Wednesday, September 14, 2011

Wednesday, September 14, 2011

Mood- iffy
Health- slipping in a sliding zone


Well, the newspaper article has hit the stands and I am on the front page... talk about nerve wracking!

The article that appears in the Suffolk News Herald can be found by clicking here and seeing it set off just a little panic attack... not because of the article, which tells about why I entered the Reader's Digest contest and at the bottom gives a link to G-PACT to find out more about Gastroparesis but... because of all things... the photo.

Like many with an incurable chronic illness I have some pretty major body images issues thanks to loss of hair, tooth loss and other things associated with the ravages of malnutrition and I tend to avoid the lenses of cameras like a plague. 

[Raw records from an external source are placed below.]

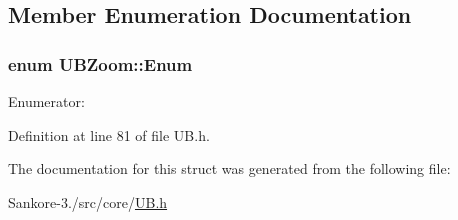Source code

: \subsection{Member Enumeration Documentation}
\hypertarget{struct_u_b_zoom_a119069dae00f2d655bb143373d1954f7}{
\subsubsection[{Enum}]{\setlength{\rightskip}{0pt plus 5cm}enum {\bf U\-B\-Zoom\-::\-Enum}}}\label{d9/dcf/struct_u_b_zoom_a119069dae00f2d655bb143373d1954f7}
\begin{Desc}
\item[Enumerator\-: ]\par
\begin{description}
\item[{\em 
\hypertarget{struct_u_b_zoom_a119069dae00f2d655bb143373d1954f7a00661f1d9c78b272f02928cfd6987cf3}{Small}\label{d9/dcf/struct_u_b_zoom_a119069dae00f2d655bb143373d1954f7a00661f1d9c78b272f02928cfd6987cf3}
}]\item[{\em 
\hypertarget{struct_u_b_zoom_a119069dae00f2d655bb143373d1954f7aa27ba67444fecbf1f0c6a18f4d45e89d}{Medium}\label{d9/dcf/struct_u_b_zoom_a119069dae00f2d655bb143373d1954f7aa27ba67444fecbf1f0c6a18f4d45e89d}
}]\item[{\em 
\hypertarget{struct_u_b_zoom_a119069dae00f2d655bb143373d1954f7aaf4113207fe448050bdf6877573a4328}{Large}\label{d9/dcf/struct_u_b_zoom_a119069dae00f2d655bb143373d1954f7aaf4113207fe448050bdf6877573a4328}
}]\end{description}
\end{Desc}



Definition at line 81 of file U\-B.\-h.



The documentation for this struct was generated from the following file\-:\begin{DoxyCompactItemize}
\item 
Sankore-\/3./src/core/\hyperlink{_u_b_8h}{U\-B.\-h}\end{DoxyCompactItemize}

It also does not help that I am one of the Gastroparesis sufferers that gained a lot of weight with the condition due to the starvation effect (where the body goes into survival mode and one can actually gain weight on very few calories, the body storing anything it gets as fat as the metabolism slows) and though I have lost over 90 pounds in the past two years and am still losing I am still over-weight.  When a person is over-weight the logical thing is to go on a diet... but how does one do that when they already are barely getting calories?

Yes, I had a crying jag, sobbing and horrified at the picture because it makes me look so... old and fat.  (Well, lol, I am old and fat) This was followed by a pretty major flare of my duodenal ulcers and an attack of Dumping Syndrome... fun times!

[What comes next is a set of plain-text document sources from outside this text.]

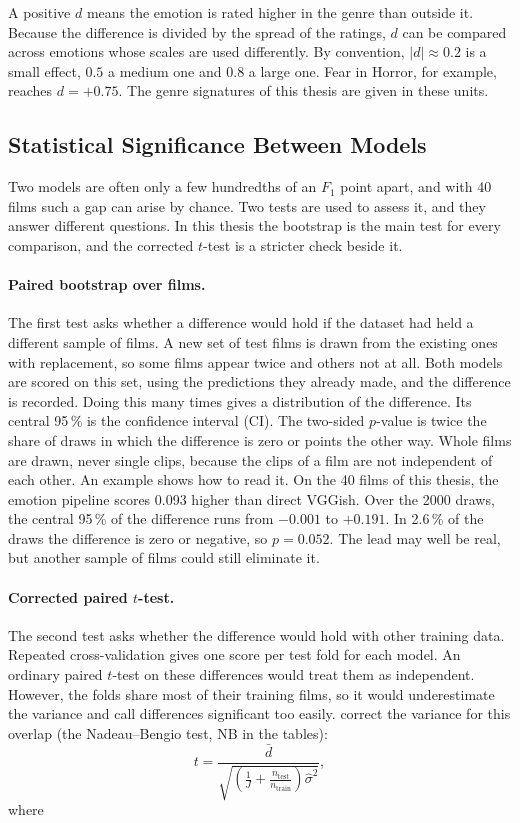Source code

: \noindent A positive $d$ means the emotion is rated higher in the genre than outside it. Because the difference is divided by the spread of the ratings, $d$ can be compared across emotions whose scales are used differently. By convention, $|d| \approx 0.2$ is a small effect, $0.5$ a medium one and $0.8$ a large one. Fear in Horror, for example, reaches $d = +0.75$. The genre signatures of this thesis are given in these units.

\subsection{Statistical Significance Between Models}

Two models are often only a few hundredths of an $F_1$ point apart, and with 40 films such a gap can arise by chance. Two tests are used to assess it, and they answer different questions. In this thesis the bootstrap is the main test for every comparison, and the corrected $t$-test is a stricter check beside it.

\paragraph{Paired bootstrap over films.} The first test asks whether a difference would hold if the dataset had held a different sample of films. A new set of test films is drawn from the existing ones with replacement, so some films appear twice and others not at all. Both models are scored on this set, using the predictions they already made, and the difference is recorded. Doing this many times gives a distribution of the difference. Its central 95\,\% is the confidence interval (CI). The two-sided $p$-value is twice the share of draws in which the difference is zero or points the other way. Whole films are drawn, never single clips, because the clips of a film are not independent of each other. An example shows how to read it. On the 40 films of this thesis, the emotion pipeline scores 0.093 higher than direct VGGish. Over the 2000 draws, the central 95\,\% of the difference runs from $-0.001$ to $+0.191$. In 2.6\,\% of the draws the difference is zero or negative, so $p=0.052$. The lead may well be real, but another sample of films could still eliminate it.

\paragraph{Corrected paired $t$-test.} The second test asks whether the difference would hold with other training data. Repeated cross-validation gives one score per test fold for each model. An ordinary paired $t$-test on these differences would treat them as independent. However, the folds share most of their training films, so it would underestimate the variance and call differences significant too easily. \citet{nadeau2003inference} correct the variance for this overlap (the Nadeau--Bengio test, NB in the tables):
\begin{equation}
  t = \frac{\bar{d}}{\sqrt{\left(\frac{1}{J} + \frac{n_\text{test}}{n_\text{train}}\right)\hat{\sigma}^2}},
\end{equation}
where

My husband kept explaining it was the camera angle and the lighting and reminding me that the reporter said "I am a writer and not a photographer, so I will do my best", so to prove it he took my picture then and there (after blowing my nose and combing my hair) at a better angle with the camera on my cell phone...


So, even though I hate cameras I had my picture taken twice in one day... 

I soon calmed and posted the article, scary pic and all, on my Facebook page and Twitter because it is NOT all about me and my fears and phobias about how I look do not even come close to how important it is to me to get awareness out there and that is why I entered the Reader's Digest contest and did the interview in the first place... not to get a good picture.

I have to say that Emily Collins, the reporter, was just as sweet as she can be and so concerned with making sure that I was comfortable through the whole process... she had never heard of Gastroparesis (how many times have we heard this?) and slogged through many websites that I gave her, expressing her shock at just how bad it is and the surprise that it is not better known.  No, I do not and refuse to 'blame her' for the picture that appeared with the article... what is a photo in the grand scheme of things?

The only tiny stumble in the online article is that the direct link to vote is incomplete and does not direct to my entry but to the main page... though the print article does have the correct link.

When I was interviewed I was number 16 in the rankings... and when I checked before starting this entry I am now at number 10!!!

The article is having an effect... and though there is still over a month to go in the contest (it ends on November 1) I have managed to cling in the top 20 so far and am rising thanks to everyone that has been voting daily and the new votes sparked by the article.

I ask that you please vote, and continue to vote daily.

I never thought that I would be doing this well in the contest and would have a chance in winning... I just hoped that someone might see it and it might raise a little awareness... but now I am hoping that it will really get printed in Reader's Digest and that real awareness will come from this.

Never be afraid to take a risk and put yourself out there to raise awareness... you never know when a little something you do is the thing that makes a huge difference.

Today the citizens of Suffolk, Virginia, learned that there is a condition called Gastroparesis that affects up to 4% of the population because I decided to try something new to raise awareness... and with everyone's help in voting daily WE can make it so everyone that reads a Reader's Digest learns about it.

I cannot do this alone... this is a group effort... alone I would just be an entry languishing somewhere on the bottom of the contest.  This would not be my victory at all but a victory for Awareness!